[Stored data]
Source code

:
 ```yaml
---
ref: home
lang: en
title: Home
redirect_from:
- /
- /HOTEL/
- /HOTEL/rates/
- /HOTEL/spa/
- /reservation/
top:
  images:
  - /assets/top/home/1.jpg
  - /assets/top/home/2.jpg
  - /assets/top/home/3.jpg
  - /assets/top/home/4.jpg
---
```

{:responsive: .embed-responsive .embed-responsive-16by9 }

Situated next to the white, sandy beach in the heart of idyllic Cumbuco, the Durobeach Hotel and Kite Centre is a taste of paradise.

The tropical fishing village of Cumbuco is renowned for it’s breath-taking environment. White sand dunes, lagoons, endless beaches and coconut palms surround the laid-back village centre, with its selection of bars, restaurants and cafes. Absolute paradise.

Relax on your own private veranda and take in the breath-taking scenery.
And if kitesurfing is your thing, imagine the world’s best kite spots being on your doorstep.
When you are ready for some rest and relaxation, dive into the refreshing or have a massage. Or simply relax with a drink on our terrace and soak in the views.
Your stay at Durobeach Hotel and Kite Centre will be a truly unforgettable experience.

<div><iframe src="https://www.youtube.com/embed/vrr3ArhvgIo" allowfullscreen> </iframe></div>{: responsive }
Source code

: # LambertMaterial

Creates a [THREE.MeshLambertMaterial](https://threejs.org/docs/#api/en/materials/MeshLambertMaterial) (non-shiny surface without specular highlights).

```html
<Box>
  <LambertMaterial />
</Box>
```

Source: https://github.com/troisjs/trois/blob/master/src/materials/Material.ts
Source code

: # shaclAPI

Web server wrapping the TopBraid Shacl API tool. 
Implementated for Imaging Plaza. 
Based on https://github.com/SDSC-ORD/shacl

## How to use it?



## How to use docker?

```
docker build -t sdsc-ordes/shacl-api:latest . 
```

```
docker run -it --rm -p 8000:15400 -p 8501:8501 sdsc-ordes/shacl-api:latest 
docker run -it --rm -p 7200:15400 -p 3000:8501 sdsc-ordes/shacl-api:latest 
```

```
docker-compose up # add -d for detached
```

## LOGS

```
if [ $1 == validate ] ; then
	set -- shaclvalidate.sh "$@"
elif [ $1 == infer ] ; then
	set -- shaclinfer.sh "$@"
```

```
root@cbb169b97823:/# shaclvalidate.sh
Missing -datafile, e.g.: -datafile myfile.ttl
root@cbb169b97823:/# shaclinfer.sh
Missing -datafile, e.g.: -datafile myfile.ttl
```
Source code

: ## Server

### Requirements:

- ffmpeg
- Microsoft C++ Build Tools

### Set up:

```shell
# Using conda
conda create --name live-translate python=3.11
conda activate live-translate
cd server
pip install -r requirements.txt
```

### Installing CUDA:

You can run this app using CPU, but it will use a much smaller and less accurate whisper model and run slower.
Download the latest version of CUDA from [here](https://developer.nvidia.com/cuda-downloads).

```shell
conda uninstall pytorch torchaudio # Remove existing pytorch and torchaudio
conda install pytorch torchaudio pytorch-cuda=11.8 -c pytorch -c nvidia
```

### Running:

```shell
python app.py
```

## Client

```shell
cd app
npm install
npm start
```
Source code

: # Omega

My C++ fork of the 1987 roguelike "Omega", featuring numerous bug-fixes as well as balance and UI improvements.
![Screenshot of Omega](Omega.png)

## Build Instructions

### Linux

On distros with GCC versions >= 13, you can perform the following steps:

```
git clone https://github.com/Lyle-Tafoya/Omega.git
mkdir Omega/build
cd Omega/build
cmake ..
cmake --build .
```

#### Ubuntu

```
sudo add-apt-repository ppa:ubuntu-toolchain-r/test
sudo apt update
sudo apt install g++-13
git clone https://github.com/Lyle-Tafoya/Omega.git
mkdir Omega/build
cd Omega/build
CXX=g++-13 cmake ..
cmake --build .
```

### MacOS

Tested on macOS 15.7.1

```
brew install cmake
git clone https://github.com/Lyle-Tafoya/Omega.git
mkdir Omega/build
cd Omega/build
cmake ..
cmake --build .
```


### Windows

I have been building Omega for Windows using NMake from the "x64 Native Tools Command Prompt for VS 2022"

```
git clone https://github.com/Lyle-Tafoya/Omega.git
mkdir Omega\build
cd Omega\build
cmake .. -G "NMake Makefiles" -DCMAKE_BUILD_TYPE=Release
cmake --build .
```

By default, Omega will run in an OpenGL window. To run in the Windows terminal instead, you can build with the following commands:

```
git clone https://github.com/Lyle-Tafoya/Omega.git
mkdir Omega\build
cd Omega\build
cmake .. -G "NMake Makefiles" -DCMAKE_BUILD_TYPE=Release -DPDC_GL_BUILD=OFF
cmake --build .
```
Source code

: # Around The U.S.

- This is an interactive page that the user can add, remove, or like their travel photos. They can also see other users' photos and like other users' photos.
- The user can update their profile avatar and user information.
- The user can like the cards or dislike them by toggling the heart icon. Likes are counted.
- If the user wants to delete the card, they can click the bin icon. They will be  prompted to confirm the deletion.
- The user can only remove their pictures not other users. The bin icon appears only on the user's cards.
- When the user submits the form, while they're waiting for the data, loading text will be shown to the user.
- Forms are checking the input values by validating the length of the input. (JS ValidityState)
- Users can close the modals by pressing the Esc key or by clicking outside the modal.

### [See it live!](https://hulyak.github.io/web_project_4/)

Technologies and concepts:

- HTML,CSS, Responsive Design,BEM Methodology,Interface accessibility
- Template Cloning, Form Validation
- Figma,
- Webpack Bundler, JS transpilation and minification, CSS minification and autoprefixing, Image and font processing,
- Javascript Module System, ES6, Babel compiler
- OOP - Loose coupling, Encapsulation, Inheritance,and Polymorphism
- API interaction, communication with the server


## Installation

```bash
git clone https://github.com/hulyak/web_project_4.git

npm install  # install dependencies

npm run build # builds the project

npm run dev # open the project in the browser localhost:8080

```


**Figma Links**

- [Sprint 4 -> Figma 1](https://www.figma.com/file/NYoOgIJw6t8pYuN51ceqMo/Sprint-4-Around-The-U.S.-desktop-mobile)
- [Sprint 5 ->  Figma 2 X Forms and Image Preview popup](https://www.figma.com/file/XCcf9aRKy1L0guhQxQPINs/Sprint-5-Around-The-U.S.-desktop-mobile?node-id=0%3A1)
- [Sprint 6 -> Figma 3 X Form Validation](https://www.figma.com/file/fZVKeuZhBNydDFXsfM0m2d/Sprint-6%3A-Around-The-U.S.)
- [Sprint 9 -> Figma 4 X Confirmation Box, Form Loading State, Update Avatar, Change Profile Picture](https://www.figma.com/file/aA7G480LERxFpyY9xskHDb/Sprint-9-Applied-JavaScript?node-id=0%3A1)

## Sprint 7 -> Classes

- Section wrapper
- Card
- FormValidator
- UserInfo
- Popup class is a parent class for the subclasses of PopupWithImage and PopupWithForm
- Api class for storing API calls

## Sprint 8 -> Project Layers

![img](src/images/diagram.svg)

Exercise objective – Task for the records above: copy every line in which the word "Figma" occurs.

Response area –
- Figma,
**Figma Links**
- [Sprint 4 -> Figma 1](https://www.figma.com/file/NYoOgIJw6t8pYuN51ceqMo/Sprint-4-Around-The-U.S.-desktop-mobile)
- [Sprint 5 ->  Figma 2 X Forms and Image Preview popup](https://www.figma.com/file/XCcf9aRKy1L0guhQxQPINs/Sprint-5-Around-The-U.S.-desktop-mobile?node-id=0%3A1)
- [Sprint 6 -> Figma 3 X Form Validation](https://www.figma.com/file/fZVKeuZhBNydDFXsfM0m2d/Sprint-6%3A-Around-The-U.S.)
- [Sprint 9 -> Figma 4 X Confirmation Box, Form Loading State, Update Avatar, Change Profile Picture](https://www.figma.com/file/aA7G480LERxFpyY9xskHDb/Sprint-9-Applied-JavaScript?node-id=0%3A1)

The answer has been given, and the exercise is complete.